# Your assignment
Find the number of lines in these records where the word "information" appears. Reply with that number and nothing more.

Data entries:
——

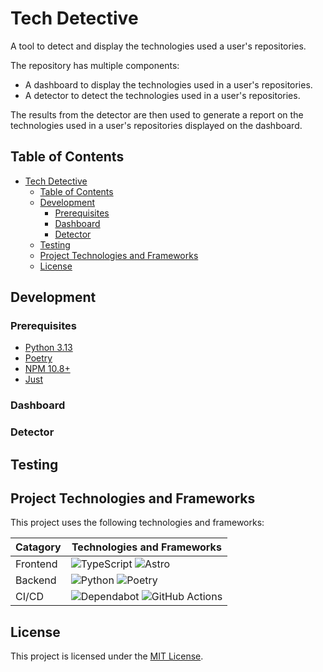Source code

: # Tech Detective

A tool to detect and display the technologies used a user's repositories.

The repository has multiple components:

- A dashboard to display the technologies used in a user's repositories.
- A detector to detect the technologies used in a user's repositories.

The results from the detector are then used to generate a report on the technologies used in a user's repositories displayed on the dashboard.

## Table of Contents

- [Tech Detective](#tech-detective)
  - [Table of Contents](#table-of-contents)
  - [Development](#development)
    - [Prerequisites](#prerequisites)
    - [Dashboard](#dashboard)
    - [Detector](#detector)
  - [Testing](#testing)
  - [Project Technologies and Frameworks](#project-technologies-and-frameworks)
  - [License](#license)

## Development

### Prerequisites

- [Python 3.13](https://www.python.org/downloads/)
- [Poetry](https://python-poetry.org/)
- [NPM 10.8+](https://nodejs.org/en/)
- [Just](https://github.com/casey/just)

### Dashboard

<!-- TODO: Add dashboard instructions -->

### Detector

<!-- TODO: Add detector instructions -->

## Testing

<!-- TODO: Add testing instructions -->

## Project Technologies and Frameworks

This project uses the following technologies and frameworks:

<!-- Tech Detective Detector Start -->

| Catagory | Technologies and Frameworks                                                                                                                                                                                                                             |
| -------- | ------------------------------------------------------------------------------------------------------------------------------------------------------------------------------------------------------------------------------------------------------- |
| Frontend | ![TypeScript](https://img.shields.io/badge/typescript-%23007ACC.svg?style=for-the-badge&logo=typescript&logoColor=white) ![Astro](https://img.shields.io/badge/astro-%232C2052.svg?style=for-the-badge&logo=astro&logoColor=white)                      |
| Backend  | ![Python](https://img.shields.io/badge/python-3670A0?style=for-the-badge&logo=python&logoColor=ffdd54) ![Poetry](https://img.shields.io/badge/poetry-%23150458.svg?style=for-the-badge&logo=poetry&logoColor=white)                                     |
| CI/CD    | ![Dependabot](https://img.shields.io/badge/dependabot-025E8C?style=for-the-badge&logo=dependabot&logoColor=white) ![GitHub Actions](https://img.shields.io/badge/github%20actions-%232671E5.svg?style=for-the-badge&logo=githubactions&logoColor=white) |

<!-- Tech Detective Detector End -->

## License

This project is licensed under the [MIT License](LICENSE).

——

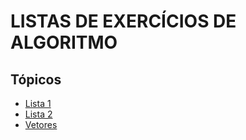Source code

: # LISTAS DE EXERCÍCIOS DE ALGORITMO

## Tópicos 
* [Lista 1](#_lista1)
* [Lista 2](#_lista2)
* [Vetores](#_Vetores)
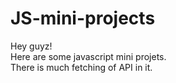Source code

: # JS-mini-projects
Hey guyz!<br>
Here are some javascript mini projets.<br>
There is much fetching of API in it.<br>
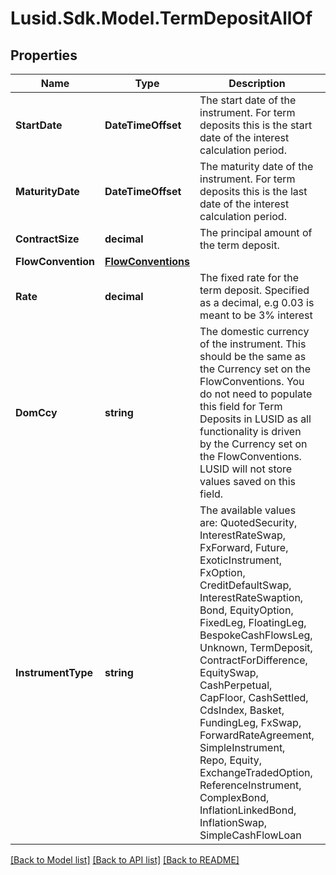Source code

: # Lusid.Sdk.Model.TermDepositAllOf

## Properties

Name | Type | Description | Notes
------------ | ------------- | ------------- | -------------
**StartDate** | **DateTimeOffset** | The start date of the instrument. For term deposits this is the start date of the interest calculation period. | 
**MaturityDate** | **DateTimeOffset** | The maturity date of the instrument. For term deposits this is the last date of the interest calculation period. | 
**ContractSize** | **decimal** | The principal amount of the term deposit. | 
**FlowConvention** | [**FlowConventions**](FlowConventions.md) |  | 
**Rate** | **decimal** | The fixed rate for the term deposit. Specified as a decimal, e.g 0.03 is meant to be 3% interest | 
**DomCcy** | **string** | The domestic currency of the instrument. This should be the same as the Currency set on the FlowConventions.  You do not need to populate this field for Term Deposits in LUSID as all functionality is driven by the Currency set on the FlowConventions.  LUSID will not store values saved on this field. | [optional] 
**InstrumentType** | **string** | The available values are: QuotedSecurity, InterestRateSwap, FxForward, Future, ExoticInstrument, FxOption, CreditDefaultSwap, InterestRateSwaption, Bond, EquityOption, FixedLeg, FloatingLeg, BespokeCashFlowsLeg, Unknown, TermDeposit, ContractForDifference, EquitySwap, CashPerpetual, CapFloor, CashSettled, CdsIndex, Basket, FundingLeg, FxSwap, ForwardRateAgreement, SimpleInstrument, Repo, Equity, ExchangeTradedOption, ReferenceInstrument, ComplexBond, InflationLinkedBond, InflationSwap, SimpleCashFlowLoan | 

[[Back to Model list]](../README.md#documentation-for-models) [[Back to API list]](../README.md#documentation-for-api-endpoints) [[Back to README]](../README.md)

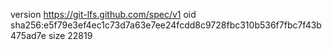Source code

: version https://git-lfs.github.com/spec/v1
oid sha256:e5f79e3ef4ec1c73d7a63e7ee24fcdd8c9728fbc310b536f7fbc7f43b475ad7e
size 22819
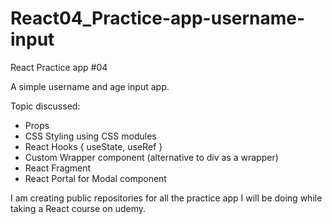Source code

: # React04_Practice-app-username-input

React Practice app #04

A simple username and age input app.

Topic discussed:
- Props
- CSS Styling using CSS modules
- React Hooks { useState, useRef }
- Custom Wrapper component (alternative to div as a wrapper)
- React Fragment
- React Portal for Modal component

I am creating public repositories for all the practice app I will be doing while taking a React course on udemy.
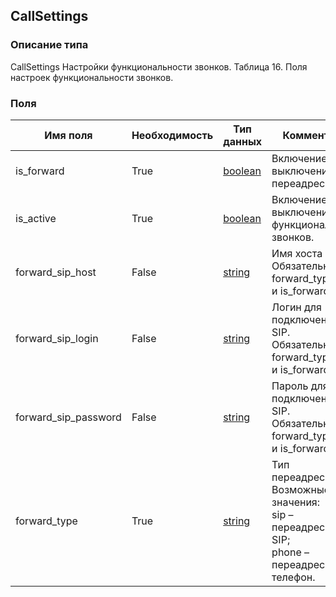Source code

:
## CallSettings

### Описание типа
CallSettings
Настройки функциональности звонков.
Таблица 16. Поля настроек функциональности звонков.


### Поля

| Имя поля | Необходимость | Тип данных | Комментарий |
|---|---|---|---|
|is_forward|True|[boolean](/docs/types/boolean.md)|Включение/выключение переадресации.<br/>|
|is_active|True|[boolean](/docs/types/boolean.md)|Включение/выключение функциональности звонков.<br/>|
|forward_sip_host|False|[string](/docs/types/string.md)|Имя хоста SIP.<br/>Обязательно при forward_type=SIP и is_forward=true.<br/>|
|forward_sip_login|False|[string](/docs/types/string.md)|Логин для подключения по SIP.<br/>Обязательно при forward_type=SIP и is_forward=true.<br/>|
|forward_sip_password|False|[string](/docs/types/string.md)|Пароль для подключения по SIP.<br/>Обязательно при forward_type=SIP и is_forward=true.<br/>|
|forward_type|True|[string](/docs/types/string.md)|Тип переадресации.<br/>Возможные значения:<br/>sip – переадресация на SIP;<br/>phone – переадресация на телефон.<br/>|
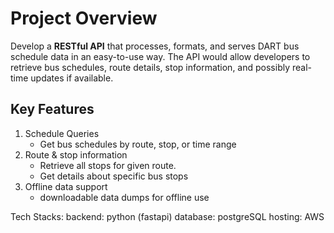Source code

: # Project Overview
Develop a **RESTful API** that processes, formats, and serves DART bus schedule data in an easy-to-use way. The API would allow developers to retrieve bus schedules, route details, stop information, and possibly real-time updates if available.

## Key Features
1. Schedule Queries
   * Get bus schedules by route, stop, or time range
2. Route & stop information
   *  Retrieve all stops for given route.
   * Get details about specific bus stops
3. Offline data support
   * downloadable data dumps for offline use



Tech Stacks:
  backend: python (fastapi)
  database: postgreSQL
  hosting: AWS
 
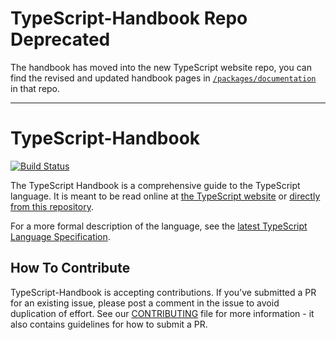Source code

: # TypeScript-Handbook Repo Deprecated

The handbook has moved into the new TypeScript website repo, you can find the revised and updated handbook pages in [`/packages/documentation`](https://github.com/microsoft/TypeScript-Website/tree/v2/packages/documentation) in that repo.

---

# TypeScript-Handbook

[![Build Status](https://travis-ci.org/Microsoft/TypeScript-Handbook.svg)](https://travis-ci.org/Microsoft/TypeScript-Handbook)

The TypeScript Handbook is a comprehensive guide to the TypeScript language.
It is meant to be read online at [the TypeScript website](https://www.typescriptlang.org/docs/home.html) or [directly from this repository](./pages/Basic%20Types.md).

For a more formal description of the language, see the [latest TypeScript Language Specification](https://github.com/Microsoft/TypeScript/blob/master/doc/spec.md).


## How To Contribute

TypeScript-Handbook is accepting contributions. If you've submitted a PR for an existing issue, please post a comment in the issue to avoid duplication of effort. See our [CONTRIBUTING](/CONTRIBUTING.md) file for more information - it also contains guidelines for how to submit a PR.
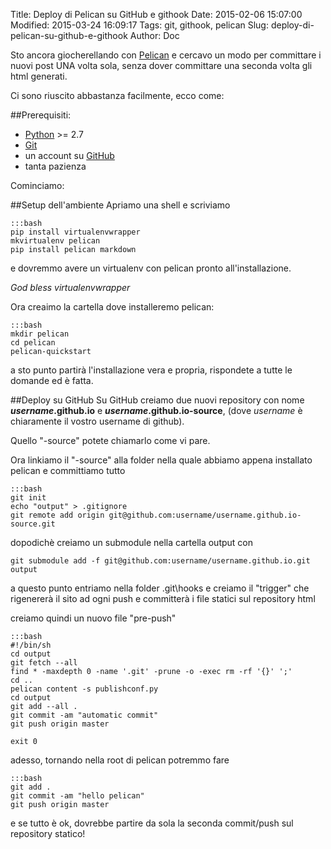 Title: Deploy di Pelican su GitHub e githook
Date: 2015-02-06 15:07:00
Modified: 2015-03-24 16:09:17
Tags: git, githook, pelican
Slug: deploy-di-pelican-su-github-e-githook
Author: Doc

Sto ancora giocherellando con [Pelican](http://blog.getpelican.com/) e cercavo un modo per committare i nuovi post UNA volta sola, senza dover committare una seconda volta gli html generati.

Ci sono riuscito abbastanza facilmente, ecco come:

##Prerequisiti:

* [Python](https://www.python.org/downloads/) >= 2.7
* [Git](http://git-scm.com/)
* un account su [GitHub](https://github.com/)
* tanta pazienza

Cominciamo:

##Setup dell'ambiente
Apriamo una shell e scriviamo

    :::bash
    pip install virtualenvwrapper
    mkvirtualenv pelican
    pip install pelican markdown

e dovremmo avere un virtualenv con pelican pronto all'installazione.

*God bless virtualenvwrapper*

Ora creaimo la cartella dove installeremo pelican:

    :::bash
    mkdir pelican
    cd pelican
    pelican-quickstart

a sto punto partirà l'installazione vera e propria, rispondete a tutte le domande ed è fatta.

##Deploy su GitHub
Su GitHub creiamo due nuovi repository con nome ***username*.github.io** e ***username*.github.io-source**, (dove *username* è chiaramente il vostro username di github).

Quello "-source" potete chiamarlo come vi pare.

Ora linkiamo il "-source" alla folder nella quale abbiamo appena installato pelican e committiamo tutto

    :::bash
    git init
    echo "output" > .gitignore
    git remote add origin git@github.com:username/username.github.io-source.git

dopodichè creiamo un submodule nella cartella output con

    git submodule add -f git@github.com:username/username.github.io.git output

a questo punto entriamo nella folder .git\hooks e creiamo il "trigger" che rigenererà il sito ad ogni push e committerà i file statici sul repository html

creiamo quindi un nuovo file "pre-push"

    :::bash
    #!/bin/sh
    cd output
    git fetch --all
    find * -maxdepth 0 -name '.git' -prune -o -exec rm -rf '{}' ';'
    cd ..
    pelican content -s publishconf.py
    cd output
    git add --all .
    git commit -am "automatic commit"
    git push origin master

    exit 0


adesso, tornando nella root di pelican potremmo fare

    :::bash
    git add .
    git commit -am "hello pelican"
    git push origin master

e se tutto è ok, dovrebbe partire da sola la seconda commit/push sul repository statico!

——

# Response below
3